Seminar on learning theory (106372)

Notes can be found here.

The focus of this seminar is combinatorial questions motivated by learning and teaching theories. A list of topics we aim to study: PAC learning, VC dimension, sign rank, sample compression schemes, teaching sets and recursive teaching dimension, population recovery and PID graphs, and more.

The aim is for the meetings to be interactive and full of discussions. The presentations will be mostly done by participants of the seminar (I will provide some introduction).

The meetings will be summarized by the participant: Use LaTex and send me a draft (both .tex and .pdf files) before your presentation. Please use the following files: .pdf and .tex. When preparing the talk, find a couple of exercises and add them to your notes.

Guidlines for presentations:

Start with a (long) introduction: What is the background for the work? What are the main questions? Why are they interesting? Provide formal definitions of the model. State main theorems.
Explain the high level structure of the proof. What is the intuition behind it?
Explain the proof. Write formal lemmas that are helpful in proof. Explain how lemmas imply the theorem. Prove each lemma separately.
Summarize the talk. What is the main statement to remember? What is the moral of the story? What are the key steps? What problems do you suggest to investigate further?

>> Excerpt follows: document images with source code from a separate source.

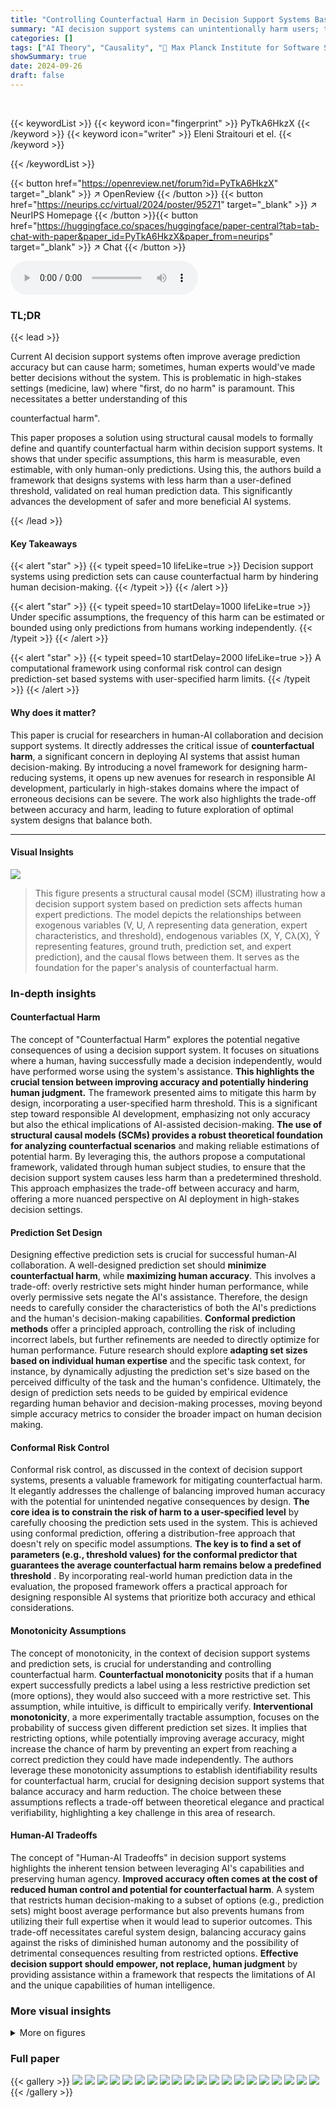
 ```yaml
---
title: "Controlling Counterfactual Harm in Decision Support Systems Based on Prediction Sets"
summary: "AI decision support systems can unintentionally harm users; this paper introduces a novel framework to design systems that minimize this counterfactual harm, balancing accuracy and user well-being."
categories: []
tags: ["AI Theory", "Causality", "🏢 Max Planck Institute for Software Systems",]
showSummary: true
date: 2024-09-26
draft: false
---
```


<br>

{{< keywordList >}}
{{< keyword icon="fingerprint" >}} PyTkA6HkzX {{< /keyword >}}
{{< keyword icon="writer" >}} Eleni Straitouri et el. {{< /keyword >}}
 
{{< /keywordList >}}

{{< button href="https://openreview.net/forum?id=PyTkA6HkzX" target="_blank" >}}
↗ OpenReview
{{< /button >}}
{{< button href="https://neurips.cc/virtual/2024/poster/95271" target="_blank" >}}
↗ NeurIPS Homepage
{{< /button >}}{{< button href="https://huggingface.co/spaces/huggingface/paper-central?tab=tab-chat-with-paper&paper_id=PyTkA6HkzX&paper_from=neurips" target="_blank" >}}
↗ Chat
{{< /button >}}



<audio controls>
    <source src="https://ai-paper-reviewer.com/PyTkA6HkzX/podcast.wav" type="audio/wav">
    Your browser does not support the audio element.
</audio>


### TL;DR


{{< lead >}}

Current AI decision support systems often improve average prediction accuracy but can cause harm; sometimes, human experts would've made better decisions without the system.  This is problematic in high-stakes settings (medicine, law) where "first, do no harm" is paramount. This necessitates a better understanding of this 

counterfactual harm".



This paper proposes a solution using structural causal models to formally define and quantify counterfactual harm within decision support systems.  It shows that under specific assumptions, this harm is measurable, even estimable, with only human-only predictions. Using this, the authors build a framework that designs systems with less harm than a user-defined threshold, validated on real human prediction data. This significantly advances the development of safer and more beneficial AI systems.

{{< /lead >}}


#### Key Takeaways

{{< alert "star" >}}
{{< typeit speed=10 lifeLike=true >}} Decision support systems using prediction sets can cause counterfactual harm by hindering human decision-making. {{< /typeit >}}
{{< /alert >}}

{{< alert "star" >}}
{{< typeit speed=10 startDelay=1000 lifeLike=true >}} Under specific assumptions, the frequency of this harm can be estimated or bounded using only predictions from humans working independently. {{< /typeit >}}
{{< /alert >}}

{{< alert "star" >}}
{{< typeit speed=10 startDelay=2000 lifeLike=true >}} A computational framework using conformal risk control can design prediction-set based systems with user-specified harm limits. {{< /typeit >}}
{{< /alert >}}

#### Why does it matter?
This paper is crucial for researchers in human-AI collaboration and decision support systems.  It directly addresses the critical issue of **counterfactual harm**, a significant concern in deploying AI systems that assist human decision-making. By introducing a novel framework for designing harm-reducing systems, it opens up new avenues for research in responsible AI development, particularly in high-stakes domains where the impact of erroneous decisions can be severe. The work also highlights the trade-off between accuracy and harm, leading to future exploration of optimal system designs that balance both.

------
#### Visual Insights



![](https://ai-paper-reviewer.com/PyTkA6HkzX/figures_3_1.jpg)

> This figure presents a structural causal model (SCM) illustrating how a decision support system based on prediction sets affects human expert predictions.  The model depicts the relationships between exogenous variables (V, U, Λ representing data generation, expert characteristics, and threshold), endogenous variables (X, Y, Cλ(X), Ŷ representing features, ground truth, prediction set, and expert prediction), and the causal flows between them. It serves as the foundation for the paper's analysis of counterfactual harm.







### In-depth insights


#### Counterfactual Harm
The concept of "Counterfactual Harm" explores the potential negative consequences of using a decision support system.  It focuses on situations where a human, having successfully made a decision independently, would have performed worse using the system's assistance. **This highlights the crucial tension between improving accuracy and potentially hindering human judgment.** The framework presented aims to mitigate this harm by design, incorporating a user-specified harm threshold. This is a significant step toward responsible AI development, emphasizing not only accuracy but also the ethical implications of AI-assisted decision-making.  **The use of structural causal models (SCMs) provides a robust theoretical foundation for analyzing counterfactual scenarios** and making reliable estimations of potential harm.  By leveraging this, the authors propose a computational framework, validated through human subject studies, to ensure that the decision support system causes less harm than a predetermined threshold. This approach emphasizes the trade-off between accuracy and harm, offering a more nuanced perspective on AI deployment in high-stakes decision settings.

#### Prediction Set Design
Designing effective prediction sets is crucial for successful human-AI collaboration.  A well-designed prediction set should **minimize counterfactual harm**, while **maximizing human accuracy**. This involves a trade-off: overly restrictive sets might hinder human performance, while overly permissive sets negate the AI's assistance.  Therefore, the design needs to carefully consider the characteristics of both the AI's predictions and the human's decision-making capabilities. **Conformal prediction methods** offer a principled approach, controlling the risk of including incorrect labels, but further refinements are needed to directly optimize for human performance.  Future research should explore **adapting set sizes based on individual human expertise** and the specific task context, for instance, by dynamically adjusting the prediction set's size based on the perceived difficulty of the task and the human's confidence.  Ultimately, the design of prediction sets needs to be guided by empirical evidence regarding human behavior and decision-making processes, moving beyond simple accuracy metrics to consider the broader impact on human decision making.

#### Conformal Risk Control
Conformal risk control, as discussed in the context of decision support systems, presents a valuable framework for mitigating counterfactual harm.  It elegantly addresses the challenge of balancing improved human accuracy with the potential for unintended negative consequences by design. **The core idea is to constrain the risk of harm to a user-specified level** by carefully choosing the prediction sets used in the system.  This is achieved using conformal prediction, offering a distribution-free approach that doesn't rely on specific model assumptions. **The key is to find a set of parameters (e.g., threshold values) for the conformal predictor that guarantees the average counterfactual harm remains below a predefined threshold** . By incorporating real-world human prediction data in the evaluation, the proposed framework offers a practical approach for designing responsible AI systems that prioritize both accuracy and ethical considerations.

#### Monotonicity Assumptions
The concept of monotonicity, in the context of decision support systems and prediction sets, is crucial for understanding and controlling counterfactual harm.  **Counterfactual monotonicity** posits that if a human expert successfully predicts a label using a less restrictive prediction set (more options), they would also succeed with a more restrictive set. This assumption, while intuitive, is difficult to empirically verify.  **Interventional monotonicity**, a more experimentally tractable assumption, focuses on the probability of success given different prediction set sizes. It implies that restricting options, while potentially improving average accuracy, might increase the chance of harm by preventing an expert from reaching a correct prediction they could have made independently.  The authors leverage these monotonicity assumptions to establish identifiability results for counterfactual harm, crucial for designing decision support systems that balance accuracy and harm reduction. The choice between these assumptions reflects a trade-off between theoretical elegance and practical verifiability, highlighting a key challenge in this area of research.

#### Human-AI Tradeoffs
The concept of "Human-AI Tradeoffs" in decision support systems highlights the inherent tension between leveraging AI's capabilities and preserving human agency.  **Improved accuracy often comes at the cost of reduced human control and potential for counterfactual harm**.  A system that restricts human decision-making to a subset of options (e.g., prediction sets) might boost average performance but also prevents humans from utilizing their full expertise when it would lead to superior outcomes. This trade-off necessitates careful system design, balancing accuracy gains against the risks of diminished human autonomy and the possibility of detrimental consequences resulting from restricted options. **Effective decision support should empower, not replace, human judgment** by providing assistance within a framework that respects the limitations of AI and the unique capabilities of human intelligence.


### More visual insights

<details>
<summary>More on figures
</summary>


![](https://ai-paper-reviewer.com/PyTkA6HkzX/figures_7_1.jpg)

> This figure shows the trade-off between accuracy and counterfactual harm in decision support systems based on prediction sets.  The x-axis represents the average counterfactual harm, and the y-axis represents the average accuracy. Each point represents a different threshold (λ) used to generate prediction sets. The color intensity indicates how often that threshold resulted in a harm value below the specified α (0.01 in (a) and 0.05 in (b)).  Different rows represent different pre-trained classifiers.  The results suggest that improved accuracy often comes at the cost of increased counterfactual harm.


![](https://ai-paper-reviewer.com/PyTkA6HkzX/figures_8_1.jpg)

> This figure compares the average accuracy of human participants' predictions (Real) and predictions made by the mixture of multinomial logit models (MNLs, Predicted) against the average counterfactual harm caused by the decision support system Cλ using the pre-trained classifier VGG19 for α = 0.01 and α = 0.05. The figure shows the trade-off between accuracy and counterfactual harm, illustrating that higher accuracy may come at the cost of increased harm. The coloring of the points reflects the frequency with which each λ value is within the harm-controlling set Λ(α) for each α, indicating which λ values are suitable for controlling harm.


![](https://ai-paper-reviewer.com/PyTkA6HkzX/figures_21_1.jpg)

> This figure shows the trade-off between accuracy and counterfactual harm in decision support systems based on prediction sets.  The x-axis represents the average counterfactual harm, and the y-axis represents the average accuracy. Each point represents a different threshold value (λ) used to generate prediction sets. The color intensity indicates the frequency with which a given λ value was identified as harm-controlling (i.e., part of the set Λ(α)).  Different rows represent results for systems using different pre-trained classifiers (VGG19, DenseNet161, GoogleNet, ResNet152, AlexNet).


![](https://ai-paper-reviewer.com/PyTkA6HkzX/figures_22_1.jpg)

> This figure shows the trade-off between accuracy and counterfactual harm in decision support systems based on prediction sets.  The x-axis represents the average counterfactual harm, and the y-axis represents the average accuracy achieved by human experts using the system. Each point represents a different threshold (λ) value used to create the prediction sets. The color intensity indicates how often that threshold value resulted in a harm level below the specified bound (α) across multiple random samplings.  Different rows represent different pre-trained classifiers used, showcasing consistent trends across different models. The results demonstrate that higher accuracy can come at the cost of increased counterfactual harm.


![](https://ai-paper-reviewer.com/PyTkA6HkzX/figures_23_1.jpg)

> This figure shows the trade-off between accuracy and counterfactual harm in decision support systems based on prediction sets.  The x-axis represents the average counterfactual harm, and the y-axis represents the average accuracy. Each point represents a different threshold (λ) used to create the prediction sets. The color intensity indicates how often that threshold was selected as harm-controlling across multiple random samplings of the data. Different rows correspond to different pre-trained classifiers used to generate the prediction sets.


![](https://ai-paper-reviewer.com/PyTkA6HkzX/figures_23_2.jpg)

> This figure shows the trade-off between accuracy and counterfactual harm in decision support systems based on prediction sets.  It displays the average accuracy (estimated using a mixture of multinomial logit models) plotted against the average counterfactual harm for different threshold values (λ) in a system using prediction sets. Each line represents a different pre-trained classifier, and the color intensity represents the frequency with which a given threshold is considered harm-controlling.  The results highlight that higher accuracy often comes at the cost of increased harm.


![](https://ai-paper-reviewer.com/PyTkA6HkzX/figures_23_3.jpg)

> This figure shows the relationship between the average prediction set size and empirical coverage with the average counterfactual harm for different decision support systems using various pre-trained classifiers.  It demonstrates that systems with higher coverage tend to generate larger prediction sets, and they also tend to cause less counterfactual harm.


![](https://ai-paper-reviewer.com/PyTkA6HkzX/figures_23_4.jpg)

> This figure shows the trade-off between accuracy and counterfactual harm in decision support systems based on prediction sets.  Each point represents a different threshold (λ) used to create prediction sets. The color intensity indicates how often that threshold resulted in harm below the user-specified threshold (α), averaged over multiple random samplings of the data.  Different rows correspond to different pre-trained classifiers.  The overall trend demonstrates that higher accuracy often comes at the cost of increased counterfactual harm.


![](https://ai-paper-reviewer.com/PyTkA6HkzX/figures_25_1.jpg)

> This figure displays the trade-off between accuracy and counterfactual harm in decision support systems based on prediction sets.  The x-axis represents average counterfactual harm, and the y-axis represents average accuracy. Each point shows a different threshold (λ) used to create prediction sets, with the color indicating how frequently that λ resulted in harm below the specified threshold (α) across different random samples.  Different rows represent results obtained with different pre-trained classifiers (VGG19, DenseNet161, GoogleNet, ResNet152, AlexNet). The study demonstrates that higher accuracy often correlates with greater counterfactual harm.


![](https://ai-paper-reviewer.com/PyTkA6HkzX/figures_25_2.jpg)

> This figure shows the trade-off between accuracy and counterfactual harm in decision support systems based on prediction sets.  The x-axis represents the average counterfactual harm, and the y-axis represents the average accuracy. Each point represents a different threshold (λ) used to generate prediction sets. The color intensity indicates how often a given threshold results in an average counterfactual harm below the specified bound (α).  Different rows represent different pre-trained classifiers. The study demonstrates that higher accuracy often comes at the cost of increased counterfactual harm.


![](https://ai-paper-reviewer.com/PyTkA6HkzX/figures_26_1.jpg)

> This figure shows the trade-off between accuracy and counterfactual harm in decision support systems based on prediction sets.  It plots the average accuracy (estimated using a mixture of multinomial logit models) against the average counterfactual harm for different threshold values (λ). Each line represents a different pre-trained classifier, demonstrating how the relationship between accuracy and harm varies depending on the model used.  The color intensity indicates the frequency with which a given threshold value is part of the harm-controlling set (Λ(α)).


![](https://ai-paper-reviewer.com/PyTkA6HkzX/figures_26_2.jpg)

> This figure shows the trade-off between accuracy and counterfactual harm in decision support systems based on prediction sets.  Each point represents a different threshold (λ) used to create prediction sets. The color intensity shows how often that threshold resulted in harm below the specified level (α) across different random samplings of the data. Each row uses a different pre-trained classifier, demonstrating the impact of classifier choice on this trade-off. The results show that higher accuracy often comes at the cost of increased harm, highlighting a key challenge in designing these systems.


![](https://ai-paper-reviewer.com/PyTkA6HkzX/figures_26_3.jpg)

> This figure shows the trade-off between accuracy and counterfactual harm in decision support systems based on prediction sets.  It displays two subfigures: one showing the average prediction set size versus average counterfactual harm, and another showing the empirical coverage (the fraction of test samples where the prediction set contains the ground truth label) versus average counterfactual harm.  The results are based on experiments using different pre-trained classifiers and averaged across multiple random samplings of the data.


![](https://ai-paper-reviewer.com/PyTkA6HkzX/figures_28_1.jpg)

> This figure shows the average accuracy achieved by human experts when predicting labels from prediction sets of different sizes.  The data is stratified by image difficulty (high, medium-high, medium-low, low) and expert competence (high, low).  Each panel shows results for a specific combination of label (bottle or oven) and expert competence level.  The results visually demonstrate the relationship between prediction set size and prediction accuracy.


![](https://ai-paper-reviewer.com/PyTkA6HkzX/figures_29_1.jpg)

> This figure displays the trade-off between accuracy and counterfactual harm for different decision support systems (different pre-trained classifiers) on images with a specific noise level (w=80).  The x-axis represents the average counterfactual harm bound, while the y-axis shows the average accuracy.  Each point represents a threshold (λ) value, and the color intensity indicates how frequently that threshold was found to be harm-controlling across multiple random samplings. The shaded areas show the 95% confidence intervals for the average accuracy.


![](https://ai-paper-reviewer.com/PyTkA6HkzX/figures_30_1.jpg)

> This figure shows the trade-off between accuracy and counterfactual harm in decision support systems based on prediction sets.  It compares the accuracy of human predictions (real) versus model-predicted accuracy (using a Mixture of Multinomial Logits, MNL) against the average counterfactual harm.  The color intensity shows the frequency with which a specific threshold (λ) results in harm less than a user-specified value (α). The results show that even with the best threshold, some counterfactual harm is present, and that there is a trade-off between achieving high accuracy and minimizing harm.


![](https://ai-paper-reviewer.com/PyTkA6HkzX/figures_30_2.jpg)

> This figure displays the trade-off between accuracy and counterfactual harm in decision support systems using prediction sets.  Different pre-trained classifiers are used, and the effect of varying the threshold (λ) on accuracy and the upper bound of counterfactual harm is shown.  The color intensity shows the frequency at which each threshold is within a harm-controlling set.  The results are averaged across multiple random samplings to account for variability.


</details>






### Full paper

{{< gallery >}}
<img src="https://ai-paper-reviewer.com/PyTkA6HkzX/1.png" class="grid-w50 md:grid-w33 xl:grid-w25" />
<img src="https://ai-paper-reviewer.com/PyTkA6HkzX/2.png" class="grid-w50 md:grid-w33 xl:grid-w25" />
<img src="https://ai-paper-reviewer.com/PyTkA6HkzX/3.png" class="grid-w50 md:grid-w33 xl:grid-w25" />
<img src="https://ai-paper-reviewer.com/PyTkA6HkzX/4.png" class="grid-w50 md:grid-w33 xl:grid-w25" />
<img src="https://ai-paper-reviewer.com/PyTkA6HkzX/5.png" class="grid-w50 md:grid-w33 xl:grid-w25" />
<img src="https://ai-paper-reviewer.com/PyTkA6HkzX/6.png" class="grid-w50 md:grid-w33 xl:grid-w25" />
<img src="https://ai-paper-reviewer.com/PyTkA6HkzX/7.png" class="grid-w50 md:grid-w33 xl:grid-w25" />
<img src="https://ai-paper-reviewer.com/PyTkA6HkzX/8.png" class="grid-w50 md:grid-w33 xl:grid-w25" />
<img src="https://ai-paper-reviewer.com/PyTkA6HkzX/9.png" class="grid-w50 md:grid-w33 xl:grid-w25" />
<img src="https://ai-paper-reviewer.com/PyTkA6HkzX/10.png" class="grid-w50 md:grid-w33 xl:grid-w25" />
<img src="https://ai-paper-reviewer.com/PyTkA6HkzX/11.png" class="grid-w50 md:grid-w33 xl:grid-w25" />
<img src="https://ai-paper-reviewer.com/PyTkA6HkzX/12.png" class="grid-w50 md:grid-w33 xl:grid-w25" />
<img src="https://ai-paper-reviewer.com/PyTkA6HkzX/13.png" class="grid-w50 md:grid-w33 xl:grid-w25" />
<img src="https://ai-paper-reviewer.com/PyTkA6HkzX/14.png" class="grid-w50 md:grid-w33 xl:grid-w25" />
<img src="https://ai-paper-reviewer.com/PyTkA6HkzX/15.png" class="grid-w50 md:grid-w33 xl:grid-w25" />
<img src="https://ai-paper-reviewer.com/PyTkA6HkzX/16.png" class="grid-w50 md:grid-w33 xl:grid-w25" />
<img src="https://ai-paper-reviewer.com/PyTkA6HkzX/17.png" class="grid-w50 md:grid-w33 xl:grid-w25" />
<img src="https://ai-paper-reviewer.com/PyTkA6HkzX/18.png" class="grid-w50 md:grid-w33 xl:grid-w25" />
<img src="https://ai-paper-reviewer.com/PyTkA6HkzX/19.png" class="grid-w50 md:grid-w33 xl:grid-w25" />
<img src="https://ai-paper-reviewer.com/PyTkA6HkzX/20.png" class="grid-w50 md:grid-w33 xl:grid-w25" />
{{< /gallery >}}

A more detailed list of papers/topics:

L. G. Valiant. A theory of the learnable. Communications of the ACM, 1984.
VC dimension. Examples: intervals on line, rectangles in plane, convex bodies in plane.
(Shay) Sauer-Perles-Shelah lemma: two proofs (shifting and algebraic, see e.g. here). Upper bound on cover numbers using Sauer-Perles-Shelah [Dudley; see Theorem 1.3 in our paper].
(Anat & Yoni) Sample complexity in PAC learning (see appendix in our paper and references within).
(Vsevolod) Cover numbers. Haussler’s upper bound (see notes).
(Ahsan) Haussler’s paper on agnostic learning (Section 9.4 shows uniform convergence using cover numbers). Pollard’s paper on uniform convergence.
(Gadir) Boosting. Section 2 in Freund’s work.
(Vered) Sample compression schemes. Warmuth and Floyd’s paper; see also our paper. Example: intervals on line. Definition. Greedy construction of logarithmic size. Compression implies PAC learnability. Boosting yield a compression from size m to size d log(m).
(Ori) Sign rank. Definition. Embedding using halfspaces. Sign rank is at least VC dimension.
Sample compression schemes [Section 3 in Ben-David and Litman].
Most matrices have high sign rank (see Section 5.2 in our paper and references within).
(Igor) Population recovery. Definition of noisy model (see here). Solution of DRP using PID graphs (same text). Connection to Fourier analysis (see here)
Teaching. Teaching models [Balbach, Doliwas et al., our paper,…]. Partial ID graphs [Section 2 here].